*Action item*: Could you repeat all of the entries word for word, minus any pictures?

*Exercise data*:
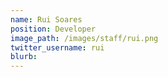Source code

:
 ```yaml
---
name: Rui Soares
position: Developer
image_path: /images/staff/rui.png
twitter_username: rui
blurb: 
---
```

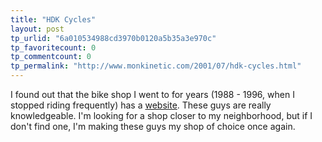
 ```yaml
---
title: "HDK Cycles"
layout: post
tp_urlid: "6a010534988cd3970b0120a5b35a3e970c"
tp_favoritecount: 0
tp_commentcount: 0
tp_permalink: "http://www.monkinetic.com/2001/07/hdk-cycles.html"
---
```

I found out that the bike shop I went to for years (1988 - 1996, when I stopped riding frequently) has a <a href="http://www.hdkcycles.com/">website</a>. These guys are really knowledgeable. I&#39;m looking for a shop closer to my neighborhood, but if I don&#39;t find one, I&#39;m making these guys my shop of choice once again.
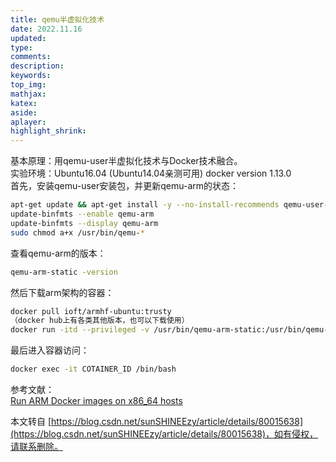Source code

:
 ```yaml
---
title: qemu半虚拟化技术
date: 2022.11.16
updated:
type: 
comments:
description:
keywords:
top_img: 
mathjax:
katex:
aside:
aplayer:
highlight_shrink:
---
```

基本原理：用qemu-user半虚拟化技术与Docker技术融合。  
实验环境：Ubuntu16.04 (Ubuntu14.04亲测可用) docker version 1.13.0  
首先，安装qemu-user安装包，并更新qemu-arm的状态：

``` bash
apt-get update && apt-get install -y --no-install-recommends qemu-user-static binfmt-support
update-binfmts --enable qemu-arm
update-binfmts --display qemu-arm
sudo chmod a+x /usr/bin/qemu-*
```

查看qemu-arm的版本：

``` bash
qemu-arm-static -version
```

然后下载arm架构的容器：

``` bash
docker pull ioft/armhf-ubuntu:trusty
（docker hub上有各类其他版本，也可以下载使用）
docker run -itd --privileged -v /usr/bin/qemu-arm-static:/usr/bin/qemu-arm-static ioft/armhf-ubuntu:trusty /bin/bash（永久有效的容器）
```

最后进入容器访问：

``` bash
docker exec -it COTAINER_ID /bin/bash
```

参考文献：  
[Run ARM Docker images on x86\_64 hosts](https://blog.ubergarm.com/#/blog/archive/archive-arm-docker-images-on-x86-64)

 

  

本文转自 [https://blog.csdn.net/sunSHINEEzy/article/details/80015638](https://blog.csdn.net/sunSHINEEzy/article/details/80015638)，如有侵权，请联系删除。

*Output of the task*:
Source code

:
 ```yaml
---
name: Rui Soares
position: Developer
image_path: /images/staff/rui.png
twitter_username: rui
blurb: 
---
```

 ```yaml
---
title: "HDK Cycles"
layout: post
tp_urlid: "6a010534988cd3970b0120a5b35a3e970c"
tp_favoritecount: 0
tp_commentcount: 0
tp_permalink: "http://www.monkinetic.com/2001/07/hdk-cycles.html"
---
```

I found out that the bike shop I went to for years (1988 - 1996, when I stopped riding frequently) has a <a href="http://www.hdkcycles.com/">website</a>. These guys are really knowledgeable. I&#39;m looking for a shop closer to my neighborhood, but if I don&#39;t find one, I&#39;m making these guys my shop of choice once again.
Source code

:
 ```yaml
---
title: qemu半虚拟化技术
date: 2022.11.16
updated:
type: 
comments:
description:
keywords:
top_img: 
mathjax:
katex:
aside:
aplayer:
highlight_shrink:
---
```

基本原理：用qemu-user半虚拟化技术与Docker技术融合。  
实验环境：Ubuntu16.04 (Ubuntu14.04亲测可用) docker version 1.13.0  
首先，安装qemu-user安装包，并更新qemu-arm的状态：

``` bash
apt-get update && apt-get install -y --no-install-recommends qemu-user-static binfmt-support
update-binfmts --enable qemu-arm
update-binfmts --display qemu-arm
sudo chmod a+x /usr/bin/qemu-*
```

查看qemu-arm的版本：

``` bash
qemu-arm-static -version
```

然后下载arm架构的容器：

``` bash
docker pull ioft/armhf-ubuntu:trusty
（docker hub上有各类其他版本，也可以下载使用）
docker run -itd --privileged -v /usr/bin/qemu-arm-static:/usr/bin/qemu-arm-static ioft/armhf-ubuntu:trusty /bin/bash（永久有效的容器）
```

最后进入容器访问：

``` bash
docker exec -it COTAINER_ID /bin/bash
```

参考文献：  
[Run ARM Docker images on x86\_64 hosts](https://blog.ubergarm.com/#/blog/archive/archive-arm-docker-images-on-x86-64)

 

  

本文转自 [https://blog.csdn.net/sunSHINEEzy/article/details/80015638](https://blog.csdn.net/sunSHINEEzy/article/details/80015638)，如有侵权，请联系删除。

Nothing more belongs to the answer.